Trans Tasman Resources, a would-be seabed ironsands mining company, has spent much of the past decade getting nowhere in its bid to be allowed to suck titano-magnetite sands from the seafloor off the coast near Patea.
Chatham Rock Phosphate, which seeks to mine phosphate mined from the seafloor on the Chatham Rise to replace fertiliser controversially imported from the disputed African territory of the Western Sahara, has been equally unsuccessful.
In both cases, perhaps the greatest barrier to permission – apart from determined environmental activists and fishing industry lobbyists – has been the sheer lack of information about the ocean environment in which they seek to operate.
No matter that the fishing industry can destroy marine habitat indiscriminately with widespread bottom-trawling. That's been permitted for years and, because it's not new, is allowed to continue.
But when it comes to large-scale, new industrial activity in lightly studied parts of the marine environment, the Environmental Protection Authority has shown a consistent preference for a "precautionary" rather than "adaptive" approach.
The promoters of both undersea mining operations spent serious money on scientific research in environments where very little study had ever previously occurred.
They expected this addition to public knowledge would ease their path to an adaptive management approach to their plans. In other words, they'd be allowed to try things and, if they didn't meet agreed environmental bottom lines, they'd be allowed to experiment to meet such conditions.
There was always a risk they'd fail to find an environmentally acceptable way forward, but it was a risk they were willing to take, as long as they had wriggle room to try.
Instead, they found themselves hoist on their own petard. In both cases, the EPA agreed with objectors the science was inadequate and a whole lot more research would be needed before they could be allowed to proceed.
In the meantime, the environmental regulator preferred a precautionary approach, effectively barring the proposed new activities. TTR and CRP continue to pursue their applications with a mixture of appeals and further science.
However, neither will happen quickly or perhaps ever, particularly in the absence of a coherent national oceans policy, which would include a spatial planning approach to what activities might be allowed where in the future.
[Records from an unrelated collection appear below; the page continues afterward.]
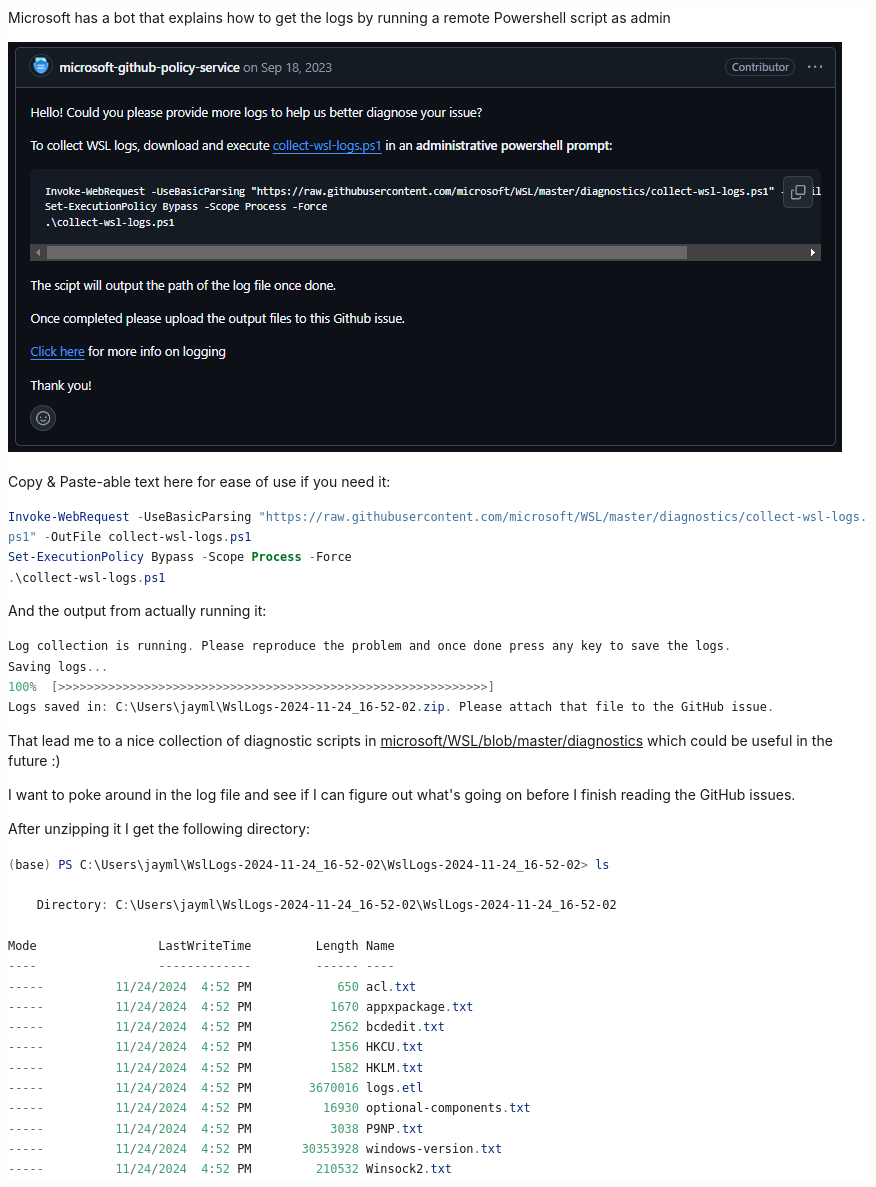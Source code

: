 Microsoft has a bot that explains how to get the logs by running a remote Powershell script as admin

![The microsoft-github-policy service bot leaves a comment on a github issue about how to collect WSL logs.](Pasted%20image%2020241124164942.png "microsoft-github-policy-service comment")

Copy & Paste-able text here for ease of use if you need it:
```powershell
Invoke-WebRequest -UseBasicParsing "https://raw.githubusercontent.com/microsoft/WSL/master/diagnostics/collect-wsl-logs.ps1" -OutFile collect-wsl-logs.ps1
Set-ExecutionPolicy Bypass -Scope Process -Force
.\collect-wsl-logs.ps1
```
And the output from actually running it:
```powershell
Log collection is running. Please reproduce the problem and once done press any key to save the logs.
Saving logs...
100%  [>>>>>>>>>>>>>>>>>>>>>>>>>>>>>>>>>>>>>>>>>>>>>>>>>>>>>>>>>>>>]
Logs saved in: C:\Users\jayml\WslLogs-2024-11-24_16-52-02.zip. Please attach that file to the GitHub issue.
```

That lead me to a nice collection of diagnostic scripts in [microsoft/WSL/blob/master/diagnostics](https://github.com/Microsoft/WSL/blob/master/diagnostics/) which could be useful in the future :)

I want to poke around in the log file and see if I can figure out what's going on before I finish reading the GitHub issues.

After unzipping it I get the following directory:
```powershell
(base) PS C:\Users\jayml\WslLogs-2024-11-24_16-52-02\WslLogs-2024-11-24_16-52-02> ls

    Directory: C:\Users\jayml\WslLogs-2024-11-24_16-52-02\WslLogs-2024-11-24_16-52-02

Mode                 LastWriteTime         Length Name
----                 -------------         ------ ----
-----          11/24/2024  4:52 PM            650 acl.txt
-----          11/24/2024  4:52 PM           1670 appxpackage.txt
-----          11/24/2024  4:52 PM           2562 bcdedit.txt
-----          11/24/2024  4:52 PM           1356 HKCU.txt
-----          11/24/2024  4:52 PM           1582 HKLM.txt
-----          11/24/2024  4:52 PM        3670016 logs.etl
-----          11/24/2024  4:52 PM          16930 optional-components.txt
-----          11/24/2024  4:52 PM           3038 P9NP.txt
-----          11/24/2024  4:52 PM       30353928 windows-version.txt
-----          11/24/2024  4:52 PM         210532 Winsock2.txt
```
The latest applicant to risk falling foul of this conundrum may be New Zealand King Salmon, whose endlessly bullish chief executive, Grant Rosewarne, has never been shy to set an ambitious deadline.
Around the middle of last year, he announced the company would lodge a resource consent application for the country's first open ocean aquaculture project, a large salmon-farming operation situated in Cook Strait, between 5km and 12km offshore from Cape Lambert, which sits about halfway between the entrances to Queen Charlotte and Pelorus Sounds.
He took heart from Fisheries Minister Stuart Nash's new aquaculture strategy, announced last September. That called for today's $600 million a year turnover industry to reach $3 billion by 2035. That almost certainly won't happen without some big investments of this kind.
He argues, rightly, that animal protein grown in fish farms has far less environmental impact kilo-for-kilo than traditional pastoral farming.
Moving into deep water would also pave the way for a long-term solution to two of the company's biggest problems: local opposition to its Marlborough Sounds inshore operations and the fact higher summer sea temperatures have been killing more and more of its fish at sites where tidal flows are limited.
Marlborough District Council hearings are set down for late April.
Submissions for those hearings from the Department of Conservation, Environmental Defence Society, and McGuinness Institute – a long-time King Salmon critic – all make claims very similar to those seen in both the TTR and CRP applications.
While the EDS is broadly supportive of open ocean farming, all three argue that too little is known about what the environmental impacts might be and say more science is needed, a precautionary approach is required, and that adaptive management would be inappropriate.
There is obviously a huge difference between a salmon farm and an undersea mining operation. There is nothing to say the King Salmon application will suffer the same fate as the other two examples in this column.
However, the dynamics emerging suggest enough parallels to suggest a protracted process if this major opportunity to expand New Zealand aquaculture is ever to be allowed.